James McGovern III said his namesake uncle will be buried with military honors in Basking Ridge, next to his brother John, a former sportswriter who died in 2001.

James McGovern III said that as a Purple Heart recipient in World War II, his father was eligible for burial at Arlington National Cemetery, but had expressed hope of one day lying next to his long-lost brother.

“All those years were enough of a separation,” James III said.


23 May 2007:

Fifty-three years after he was shot down on a desperate cargo-delivery flight over Vietnam, a legendary pilot and soldier of fortune known as Earthquake McGoon will be buried Thursday at Arlington National Cemetery.

The burial plan was announced by the Pentagon on Wednesday.
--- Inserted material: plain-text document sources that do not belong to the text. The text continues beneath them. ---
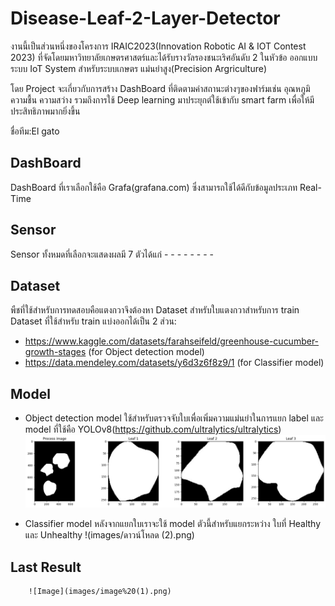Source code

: # Disease-Leaf-2-Layer-Detector
งานนี้เป็นส่วนหนึ่งของโครงการ IRAIC2023(Innovation Robotic AI & IOT Contest 2023) ที่จัดโดยมหาวิทยาลัยเกษตรศาสตร์และได้รับรางวัลรองชนะเริศอันดับ 2 ในหัวข้อ ออกแบบระบบ IoT System สำหรับระบบเกษตร
แม่นยำสูง(Precision Argriculture)

โดย Project จะเกี่ยวกับการสร้าง DashBoard ที่ติดตามค่าสถานะต่างๆของฟาร์มเช่น อุณหภูมิ ความชื้น ความสว่าง รวมถึงการใช้ Deep learning มาประยุกต์ใช้เข้ากับ smart farm เพื่อให้มีประสิทธิภาพมากยิ่งขึ้น

ชื่อทีม:El gato

## DashBoard

DashBoard ที่เราเลือกใช้คือ Grafa(grafana.com) ซึ่งสามารถใช้ได้ดีกับข้อมูลประเภท Real-Time
    

## Sensor

Sensor ทั้งหมดที่เลือกจะแสดงผลมี 7 ตัวได้แก่
    - 
    - 
    - 
    - 
    - 
    - 
    -
    - 

## Dataset
พืชที่ใช้สำหรับการทดสอบคือแตงกวาจึงต้องหา Dataset สำหรับใบแตงกวาสำหรับการ train
Dataset ที่ใช้สำหรับ train แบ่งออกได้เป็น 2 ส่วน:
  - https://www.kaggle.com/datasets/farahseifeld/greenhouse-cucumber-growth-stages (for Object detection model)
  - https://data.mendeley.com/datasets/y6d3z6f8z9/1 (for Classifier model) 

## Model
  - Object detection model ใช้สำหรับตรวจจับใบเพื่อเพิ่มความแม่นยำในการแยก label และ model ที่ใช้คือ YOLOv8(https://github.com/ultralytics/ultralytics)
        ![Yolo Result](images/Yoloresult.png)
    
  - Classifier model หลังจากแยกใบเราจะใช้ model ตัวนี้สำหรับแยกระหว่าง ใบที่ Healthy  และ Unhealthy
        !(images/ดาวน์โหลด (2).png)

## Last Result
        ![Image](images/image%20(1).png)

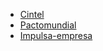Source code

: * [Cintel](https://cintel.co/la-sostenibilidad-en-el-sector-tic-un-desafio-y-una-oportunidad-para-los-c-levels/)
* [Pactomundial](https://www.pactomundial.org/noticia/la-sostenibilidad-empresarial-desde-las-siglas-asg-o-esg/)
* [Impulsa-empresa](https://www.impulsa-empresa.es/diccionario/stakeholder/)
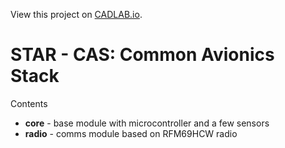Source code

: View this project on [CADLAB.io](https://cadlab.io/project/22831). 

# STAR - CAS: Common Avionics Stack

Contents
* **core** - base module with microcontroller and a few sensors
* **radio** - comms module based on RFM69HCW radio
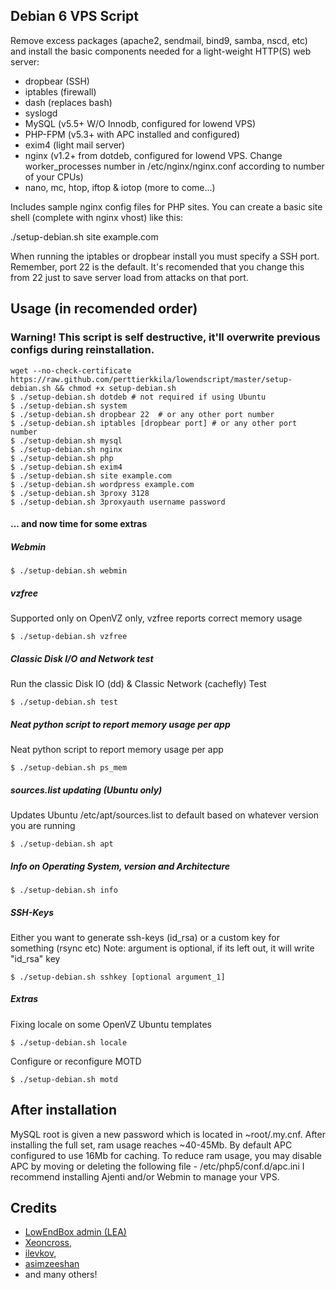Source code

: ## Debian 6 VPS Script

Remove excess packages (apache2, sendmail, bind9, samba, nscd, etc) and install the basic components needed for a light-weight HTTP(S) web server:

 - dropbear (SSH)
 - iptables (firewall)
 - dash (replaces bash)
 - syslogd
 - MySQL (v5.5+ W/O Innodb, configured for lowend VPS)
 - PHP-FPM (v5.3+ with APC installed and configured)
 - exim4 (light mail server)
 - nginx (v1.2+ from dotdeb, configured for lowend VPS. Change worker_processes number in /etc/nginx/nginx.conf according to number of your CPUs)
 - nano, mc, htop, iftop & iotop (more to come...)

Includes sample nginx config files for PHP sites. You can create a basic site shell (complete with nginx vhost) like this:

./setup-debian.sh site example.com

When running the iptables or dropbear install you must specify a SSH port. Remember, port 22 is the default. It's recomended that you change this from 22 just to save server load from attacks on that port.

## Usage (in recomended order)

### Warning! This script is self destructive, it'll overwrite previous configs during reinstallation.

	wget --no-check-certificate https://raw.github.com/perttierkkila/lowendscript/master/setup-debian.sh && chmod +x setup-debian.sh
	$ ./setup-debian.sh dotdeb # not required if using Ubuntu
	$ ./setup-debian.sh system
	$ ./setup-debian.sh dropbear 22  # or any other port number
	$ ./setup-debian.sh iptables [dropbear port] # or any other port number
	$ ./setup-debian.sh mysql
	$ ./setup-debian.sh nginx
	$ ./setup-debian.sh php
	$ ./setup-debian.sh exim4
	$ ./setup-debian.sh site example.com
	$ ./setup-debian.sh wordpress example.com
	$ ./setup-debian.sh 3proxy 3128
	$ ./setup-debian.sh 3proxyauth username password

#### ... and now time for some extras

##### Webmin

	$ ./setup-debian.sh webmin

##### vzfree

Supported only on OpenVZ only, vzfree reports correct memory usage

	$ ./setup-debian.sh vzfree

##### Classic Disk I/O and Network test

Run the classic Disk IO (dd) & Classic Network (cachefly) Test

	$ ./setup-debian.sh test

##### Neat python script to report memory usage per app

Neat python script to report memory usage per app

	$ ./setup-debian.sh ps_mem

##### sources.list updating (Ubuntu only)

Updates Ubuntu /etc/apt/sources.list to default based on whatever version you are running

	$ ./setup-debian.sh apt

##### Info on Operating System, version and Architecture

	$ ./setup-debian.sh info

##### SSH-Keys

Either you want to generate ssh-keys (id_rsa) or a custom key for something (rsync etc)
Note: argument is optional, if its left out, it will write "id_rsa" key

	$ ./setup-debian.sh sshkey [optional argument_1]
    
##### Extras

Fixing locale on some OpenVZ Ubuntu templates

	$ ./setup-debian.sh locale

Configure or reconfigure MOTD

	$ ./setup-debian.sh motd

## After installation

MySQL root is given a new password which is located in ~root/.my.cnf.
After installing the full set, ram usage reaches ~40-45Mb.
By default APC configured to use 16Mb for caching.
To reduce ram usage, you may disable APC by moving or deleting the following file - /etc/php5/conf.d/apc.ini
I recommend installing Ajenti and/or Webmin to manage your VPS.

## Credits

- [LowEndBox admin (LEA)](https://github.com/lowendbox/lowendscript)
- [Xeoncross](https://github.com/Xeoncross/lowendscript),
- [ilevkov](https://github.com/ilevkov/lowendscript),
- [asimzeeshan](https://github.com/asimzeeshan)
- and many others!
Earthquake McGoon, whose real name was James B. McGovern Jr., was one of the first two Americans killed in the Vietnam conflict. His remains were recovered from an unmarked grave in a remote northern Laos village in 2002 and identified last year by forensic experts at the Joint POW/MIA Accounting Command's laboratory at Hickam Air Force Base, Hawaii.
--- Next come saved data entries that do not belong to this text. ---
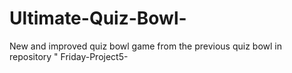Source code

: # Ultimate-Quiz-Bowl-
New and improved quiz bowl game from the previous quiz bowl in repository " Friday-Project5-
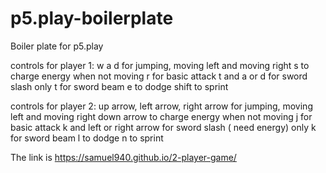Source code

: # p5.play-boilerplate
Boiler plate for p5.play

controls for player 1:
w a d for jumping, moving left and moving right
s to charge energy when not moving
r for basic attack
t  and a or d for sword slash
only t for sword beam
e to dodge
shift to sprint

controls for player 2:
up arrow, left arrow, right arrow for jumping, moving left and moving right
down arrow to charge energy when not moving
j for basic attack
k and left or right arrow  for sword slash ( need energy)
only k for sword beam
l to dodge
n to sprint


The link is https://samuel940.github.io/2-player-game/
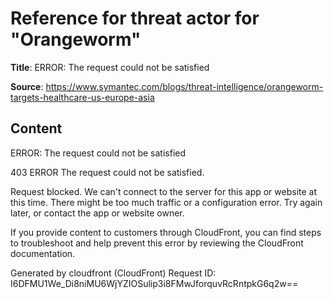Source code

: # Reference for threat actor for "Orangeworm"

**Title**: ERROR: The request could not be satisfied

**Source**: https://www.symantec.com/blogs/threat-intelligence/orangeworm-targets-healthcare-us-europe-asia

## Content


ERROR: The request could not be satisfied

403 ERROR
The request could not be satisfied.

Request blocked.
We can't connect to the server for this app or website at this time. There might be too much traffic or a configuration error. Try again later, or contact the app or website owner.

If you provide content to customers through CloudFront, you can find steps to troubleshoot and help prevent this error by reviewing the CloudFront documentation.



Generated by cloudfront (CloudFront)
Request ID: I6DFMU1We_Di8niMU6WjYZIOSulip3i8FMwJforquvRcRntpkG6q2w==




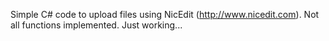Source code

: Simple C# code to upload files using NicEdit (http://www.nicedit.com). Not all functions implemented. Just working...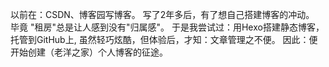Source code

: 以前在：CSDN、博客园写博客。
写了2年多后，有了想自己搭建博客的冲动。 毕竟 "租房"总是让人感到没有"归属感"。
于是我尝试过：用Hexo搭建静态博客，托管到GitHub上, 虽然轻巧炫酷，但体验后，才知：文章管理之不便。
因此：便开始创建（老洋之家）个人博客的征途。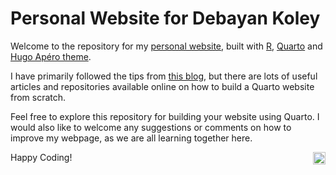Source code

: # Personal Website for Debayan Koley
Welcome to the repository for my [personal website](https://kdeb.netlify.app), built with [R](https://rproject.org), [Quarto](quarto.org) and [Hugo Apéro theme](https://hugo-apero-docs.netlify.app/). 

I have primarily followed the tips from [this blog](https://drganghe.github.io/quarto-academic-site-examples.html), but there are lots of useful articles and repositories available online on how to build a Quarto website from scratch.

Feel free to explore this repository for building your website using Quarto. I would also like to welcome any suggestions or comments on how to improve my webpage, as we are all learning together here.

Happy Coding! <a target="_blank" rel="noopener" href='https://app.netlify.com/sites/kdeb/deploys'><img src='https://api.netlify.com/api/v1/badges/892f29fa-9a43-4044-89ac-31a85d9801ab/deploy-status' align="right" height="20" alt='Netlify Status'/></a>
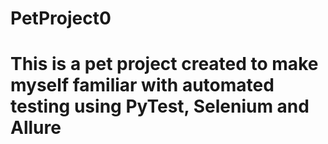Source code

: # PetProject0
# This is a pet project created to make myself familiar with automated testing using PyTest, Selenium and Allure
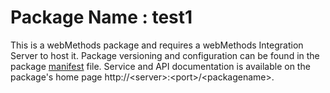 # Package Name : test1
This is a webMethods package and requires a webMethods Integration Server to host it. Package versioning and configuration can be found in the package [manifest](./test1/manifest.v3) file. Service and API documentation is available on the package's home page http://&lt;server&gt;:&lt;port&gt;/&lt;packagename>.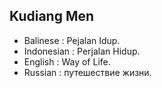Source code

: ## Kudiang Men


- Balinese      : Pejalan Idup.
- Indonesian    : Perjalan Hidup.
- English       : Way of Life.
- Russian       : путешествие жизни.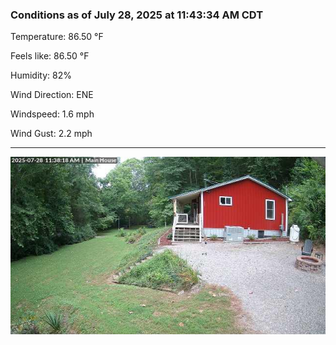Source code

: ### Conditions as of July 28, 2025 at 11:43:34 AM CDT 

Temperature: 86.50 &deg;F

Feels like: 86.50 &deg;F

Humidity: 82%

Wind Direction: ENE

Windspeed: 1.6 mph

Wind Gust: 2.2 mph

---

<img src="./images/latest.jpeg"/>

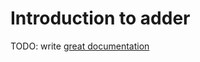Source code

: # Introduction to adder

TODO: write [great documentation](http://jacobian.org/writing/great-documentation/what-to-write/)
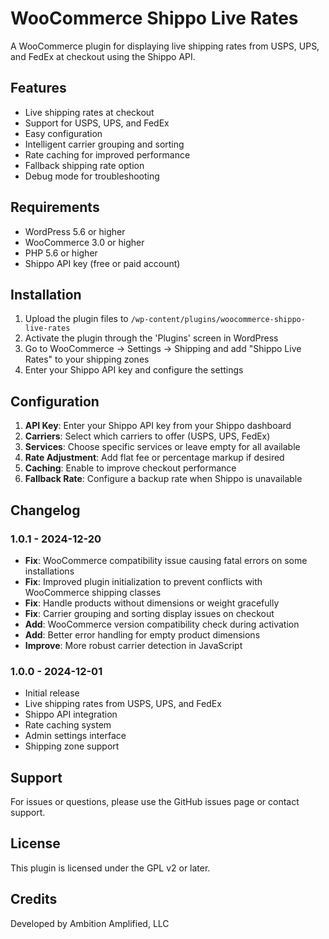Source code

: # WooCommerce Shippo Live Rates

A WooCommerce plugin for displaying live shipping rates from USPS, UPS, and FedEx at checkout using the Shippo API.

## Features
- Live shipping rates at checkout
- Support for USPS, UPS, and FedEx  
- Easy configuration
- Intelligent carrier grouping and sorting
- Rate caching for improved performance
- Fallback shipping rate option
- Debug mode for troubleshooting

## Requirements
- WordPress 5.6 or higher
- WooCommerce 3.0 or higher
- PHP 5.6 or higher
- Shippo API key (free or paid account)

## Installation
1. Upload the plugin files to `/wp-content/plugins/woocommerce-shippo-live-rates`
2. Activate the plugin through the 'Plugins' screen in WordPress
3. Go to WooCommerce → Settings → Shipping and add "Shippo Live Rates" to your shipping zones
4. Enter your Shippo API key and configure the settings

## Configuration
1. **API Key**: Enter your Shippo API key from your Shippo dashboard
2. **Carriers**: Select which carriers to offer (USPS, UPS, FedEx)
3. **Services**: Choose specific services or leave empty for all available
4. **Rate Adjustment**: Add flat fee or percentage markup if desired
5. **Caching**: Enable to improve checkout performance
6. **Fallback Rate**: Configure a backup rate when Shippo is unavailable

## Changelog

### 1.0.1 - 2024-12-20
- **Fix**: WooCommerce compatibility issue causing fatal errors on some installations
- **Fix**: Improved plugin initialization to prevent conflicts with WooCommerce shipping classes
- **Fix**: Handle products without dimensions or weight gracefully
- **Fix**: Carrier grouping and sorting display issues on checkout
- **Add**: WooCommerce version compatibility check during activation
- **Add**: Better error handling for empty product dimensions
- **Improve**: More robust carrier detection in JavaScript

### 1.0.0 - 2024-12-01
- Initial release
- Live shipping rates from USPS, UPS, and FedEx
- Shippo API integration
- Rate caching system
- Admin settings interface
- Shipping zone support

## Support
For issues or questions, please use the GitHub issues page or contact support.

## License
This plugin is licensed under the GPL v2 or later.

## Credits
Developed by Ambition Amplified, LLC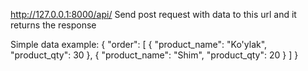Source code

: http://127.0.0.1:8000/api/
Send post request with data to this url and it returns the response

Simple data example:
{
    "order": [
        {
            "product_name": "Ko'ylak",
            "product_qty": 30
        },
        {
            "product_name": "Shim",
            "product_qty": 20
        }
    ]
}
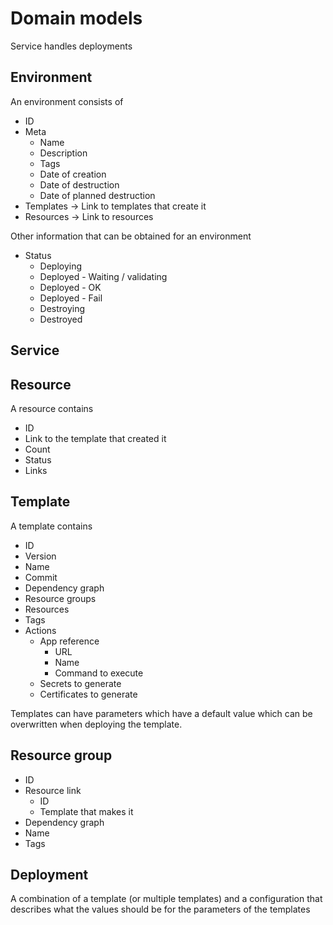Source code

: # Domain models

Service handles deployments

## Environment

An environment consists of

* ID
* Meta
  * Name
  * Description
  * Tags
  * Date of creation
  * Date of destruction
  * Date of planned destruction
* Templates -> Link to templates that create it
* Resources -> Link to resources

Other information that can be obtained for an environment

* Status
  * Deploying
  * Deployed - Waiting / validating
  * Deployed - OK
  * Deployed - Fail
  * Destroying
  * Destroyed

## Service

## Resource

A resource contains

* ID
* Link to the template that created it
* Count
* Status
* Links

## Template

A template contains

* ID
* Version
* Name
* Commit
* Dependency graph
* Resource groups
* Resources
* Tags
* Actions
  * App reference
    * URL
    * Name
    * Command to execute
  * Secrets to generate
  * Certificates to generate

Templates can have parameters which have a default value which can be overwritten when deploying the
template.

## Resource group

* ID
* Resource link
  * ID
  * Template that makes it
* Dependency graph
* Name
* Tags

## Deployment

A combination of a template (or multiple templates) and a configuration that describes what the
values should be for the parameters of the templates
But a family fued among relatives in New Jersey, in part about burial plans, stalled his interment. Meanwhile, former colleagues of McGovern in World War II and Indochina tried to arrange an Arlington burial to coincide with a planned “final reunion” of pilots who flew in China and French Indochina with Civil Air Transport, a postwar airline secretly owned by the CIA.

McGovern, who weighed 260 pounds and was nicknamed after a hulking character in the hillbilly comic strip “Li'l Abner,” was killed May 6, 1954, while air-dropping an artillery piece to the trapped French garrison at Dien Bien Phu. His C-119 “Flying Boxcar” cargo plane, crippled by anti-aircraft fire, continued 75 miles into Laos and crashed on a hillside.
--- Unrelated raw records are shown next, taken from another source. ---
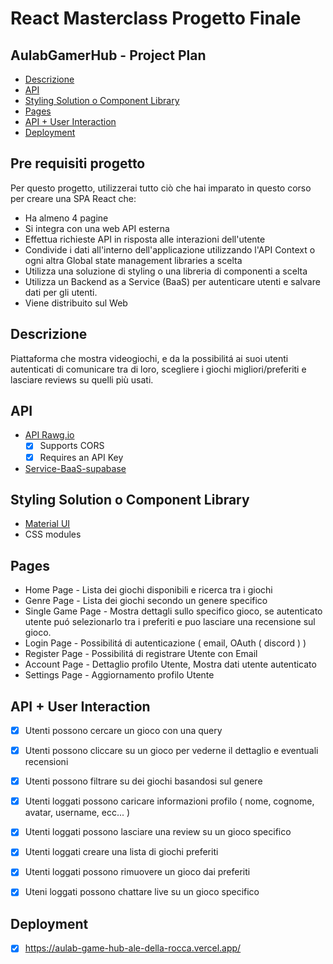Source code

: # React Masterclass Progetto Finale
## AulabGamerHub - Project Plan

- [Descrizione](#descrizione)
- [API](#api)
- [Styling Solution o Component Library](#styling-solution-o-component-library)
- [Pages](#pages)
- [API + User Interaction](#api--user-interaction)
- [Deployment](#deployment)

## Pre requisiti progetto

Per questo progetto, utilizzerai tutto ciò che hai imparato in questo corso per creare una SPA React che:
* Ha almeno 4 pagine
* Si integra con una web API esterna
* Effettua richieste API in risposta alle interazioni dell'utente
* Condivide i dati all'interno dell'applicazione utilizzando l'API Context o ogni altra Global state management libraries a scelta
* Utilizza una soluzione di styling o una libreria di componenti a scelta
* Utilizza un Backend as a Service (BaaS) per autenticare utenti e salvare dati per gli utenti.
* Viene distribuito sul Web

## Descrizione

Piattaforma che mostra videogiochi, e da la possibilitá ai suoi utenti autenticati di comunicare tra di loro, scegliere i giochi migliori/preferiti e lasciare reviews su quelli più usati.

## API

* [API Rawg.io](https://rawg.io/apidocs)
    * [x] Supports CORS
    * [x] Requires an API Key
* [Service-BaaS-supabase](https://supabase.com/)

## Styling Solution o Component Library

* [Material UI](https://mui.com/)
* CSS modules

## Pages

* Home Page - Lista dei giochi disponibili e ricerca tra i giochi
* Genre Page - Lista dei giochi secondo un genere specifico
* Single Game Page - Mostra dettagli sullo specifico gioco, se autenticato utente puó selezionarlo tra i preferiti e puo lasciare una recensione sul gioco.
* Login Page - Possibilitá di autenticazione ( email, OAuth ( discord ) )
* Register Page - Possibilitá di registrare Utente con Email
* Account Page - Dettaglio profilo Utente, Mostra dati utente autenticato
* Settings Page - Aggiornamento profilo Utente

## API + User Interaction

* [x] Utenti possono cercare un gioco con una query
* [x] Utenti possono cliccare su un gioco per vederne il dettaglio e eventuali recensioni
* [x] Utenti possono filtrare su dei giochi basandosi sul genere
* [x] Utenti loggati possono caricare informazioni profilo ( nome, cognome, avatar, username, ecc... )
* [x] Utenti loggati possono lasciare una review su un gioco specifico
* [x] Utenti loggati creare una lista di giochi preferiti
* [x] Utenti loggati possono rimuovere un gioco dai preferiti
* [x] Uteni loggati possono chattare live su un gioco specifico


## Deployment

* [x] https://aulab-game-hub-ale-della-rocca.vercel.app/
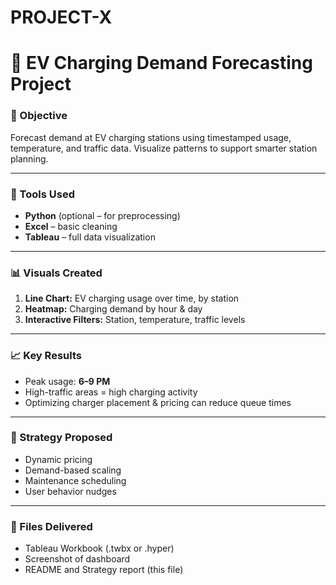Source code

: # PROJECT-X
# 🚗 EV Charging Demand Forecasting Project

### 📌 Objective
Forecast demand at EV charging stations using timestamped usage, temperature, and traffic data. Visualize patterns to support smarter station planning.

---

### 🔧 Tools Used
- **Python** (optional – for preprocessing)
- **Excel** – basic cleaning
- **Tableau** – full data visualization

---

### 📊 Visuals Created
1. **Line Chart:** EV charging usage over time, by station
2. **Heatmap:** Charging demand by hour & day
3. **Interactive Filters:** Station, temperature, traffic levels

---

### 📈 Key Results
- Peak usage: **6–9 PM**
- High-traffic areas = high charging activity
- Optimizing charger placement & pricing can reduce queue times

---

### 🧠 Strategy Proposed
- Dynamic pricing
- Demand-based scaling
- Maintenance scheduling
- User behavior nudges

---

### 📂 Files Delivered
- Tableau Workbook (.twbx or .hyper)
- Screenshot of dashboard
- README and Strategy report (this file)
The crash also killed his co-pilot, Wallace Buford, and a French flight engineer. Three other French Legionnaires survived the crash and were captured by communist troops, but one died later. The remains of Buford, of Kansas City, Missouri, were never found.

Dien Bien Phu fell to Ho Chi Minh's communist-led revolutionary army the next day, dooming the French colonial regime in Indochina.

McGovern and Buford, both civilians at the time, were the first two Americans killed in fighting in Vietnam, where ensuing warfare would kill nearly 60,000 Americans and more than a million Vietnamese over the next two decades.

Earthquake McGoon was a flamboyant figure who became famous in the early 1950s for his escapades. As a member of an Air Force squadron descended from the famed Flying Tigers, he shot down four Japanese planes and destroyed others on the ground.

His adventures included being captured by communist Chinese troops who freed him because he called them “liars” for not letting him go; winning a clutch of dancing girls in a poker game; and setting free a group of Japanese POWs on a beach rather than follow orders to “dump cargo” after he developed engine trouble.

Possible graves were spotted in the Laotian village of Ban Sot in the late 1990s by an analyst for the Hawaii-based POW/MIA Accounting Command, which searches for missing Americans in Asia and elsewhere.

In 2002, a JPAC team led by anthropologist Peter Miller found one of the graves contained remains that were later identified by forensic experts as those of McGovern.